◆ EXERCISE DIRECTIONS: Copy out, from the entries below, each line that holds the string "list".

◆ Stored data:
>>>>

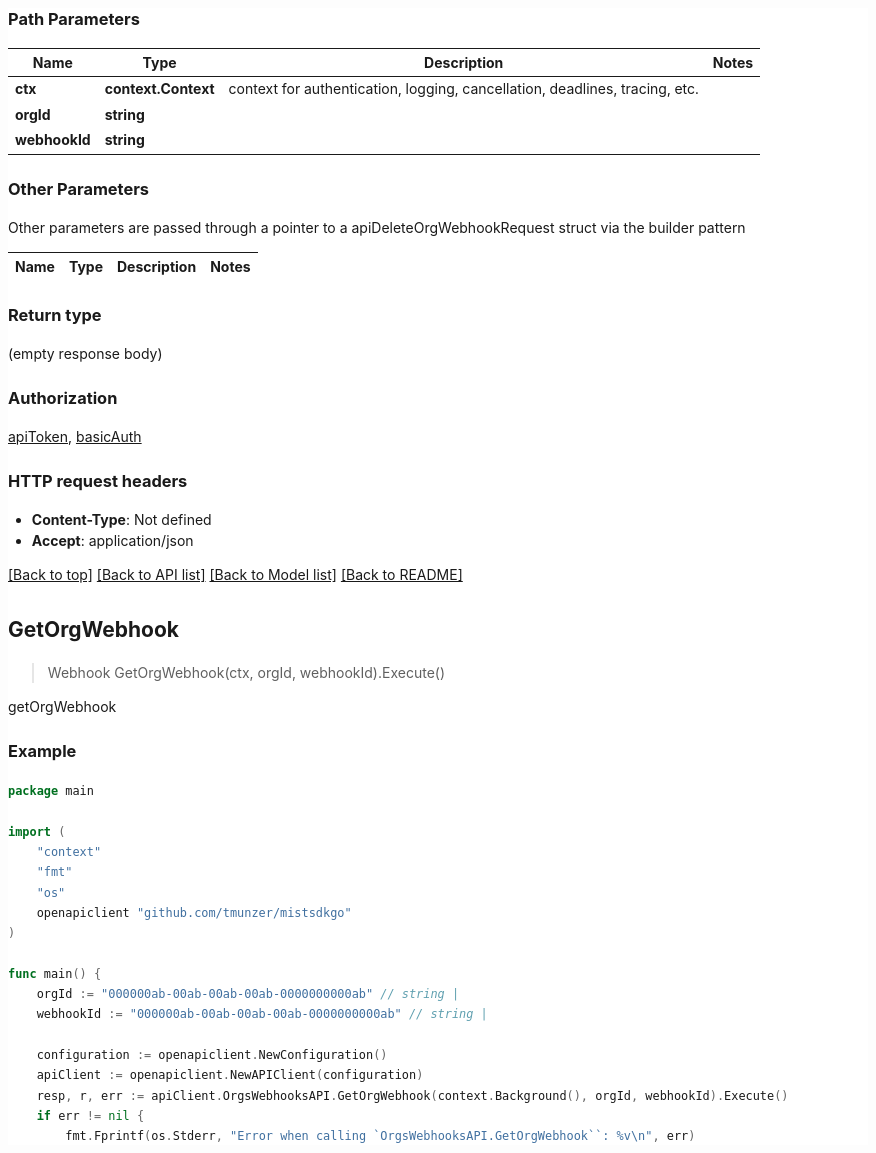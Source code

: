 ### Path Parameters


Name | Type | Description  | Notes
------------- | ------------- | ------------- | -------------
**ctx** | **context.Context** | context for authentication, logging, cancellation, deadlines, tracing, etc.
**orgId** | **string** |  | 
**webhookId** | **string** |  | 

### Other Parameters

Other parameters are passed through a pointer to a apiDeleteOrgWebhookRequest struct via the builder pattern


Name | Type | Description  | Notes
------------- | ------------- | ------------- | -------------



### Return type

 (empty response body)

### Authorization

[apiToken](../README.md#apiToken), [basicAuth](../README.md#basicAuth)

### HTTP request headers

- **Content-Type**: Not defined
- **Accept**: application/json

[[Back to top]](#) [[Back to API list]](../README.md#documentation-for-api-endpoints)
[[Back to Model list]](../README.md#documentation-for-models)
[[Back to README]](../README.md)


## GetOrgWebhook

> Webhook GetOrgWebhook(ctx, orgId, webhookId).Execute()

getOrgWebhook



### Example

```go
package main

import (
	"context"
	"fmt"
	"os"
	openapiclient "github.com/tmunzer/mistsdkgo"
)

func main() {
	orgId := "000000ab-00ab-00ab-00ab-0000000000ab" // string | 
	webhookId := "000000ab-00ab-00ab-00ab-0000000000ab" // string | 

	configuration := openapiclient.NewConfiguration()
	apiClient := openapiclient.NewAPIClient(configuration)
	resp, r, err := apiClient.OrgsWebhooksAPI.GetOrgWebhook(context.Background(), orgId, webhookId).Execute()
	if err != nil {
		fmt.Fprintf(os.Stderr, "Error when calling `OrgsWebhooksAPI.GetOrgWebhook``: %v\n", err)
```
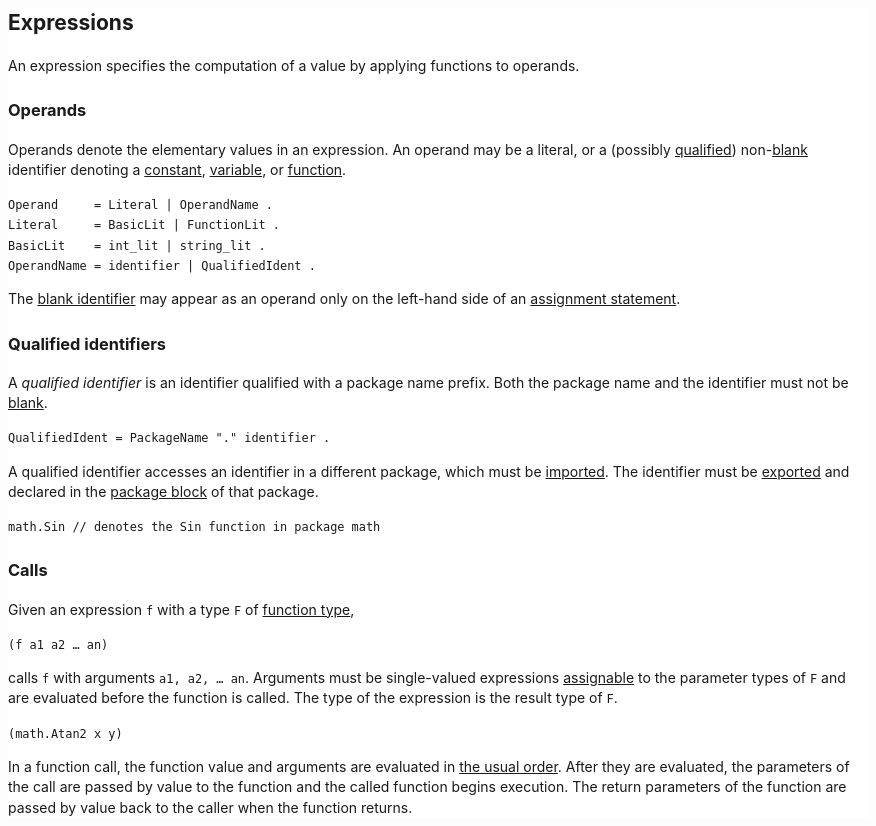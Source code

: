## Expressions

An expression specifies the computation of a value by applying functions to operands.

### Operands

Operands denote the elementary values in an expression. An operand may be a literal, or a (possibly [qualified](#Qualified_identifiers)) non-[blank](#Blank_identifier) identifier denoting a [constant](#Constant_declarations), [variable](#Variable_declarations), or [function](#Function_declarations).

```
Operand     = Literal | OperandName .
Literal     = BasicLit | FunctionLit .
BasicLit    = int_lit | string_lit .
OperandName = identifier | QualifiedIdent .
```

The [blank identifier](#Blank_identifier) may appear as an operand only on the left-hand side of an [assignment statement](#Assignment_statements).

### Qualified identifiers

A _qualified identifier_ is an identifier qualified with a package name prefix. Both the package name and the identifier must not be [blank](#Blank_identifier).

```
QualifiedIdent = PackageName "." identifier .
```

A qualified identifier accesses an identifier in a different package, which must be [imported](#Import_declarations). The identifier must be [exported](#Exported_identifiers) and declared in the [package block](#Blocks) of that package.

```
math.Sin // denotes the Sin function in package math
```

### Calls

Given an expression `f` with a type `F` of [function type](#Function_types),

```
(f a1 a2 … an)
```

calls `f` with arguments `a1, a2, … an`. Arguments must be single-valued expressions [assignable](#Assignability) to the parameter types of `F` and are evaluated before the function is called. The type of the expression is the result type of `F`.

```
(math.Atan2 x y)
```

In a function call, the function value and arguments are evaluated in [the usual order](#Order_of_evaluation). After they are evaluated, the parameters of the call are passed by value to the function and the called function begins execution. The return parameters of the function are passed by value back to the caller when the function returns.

<<<<

◆ RESPONSE:
[[Back to top]](#) [[Back to API list]](../README.md#documentation-for-api-endpoints)
[[Back to Model list]](../README.md#documentation-for-models)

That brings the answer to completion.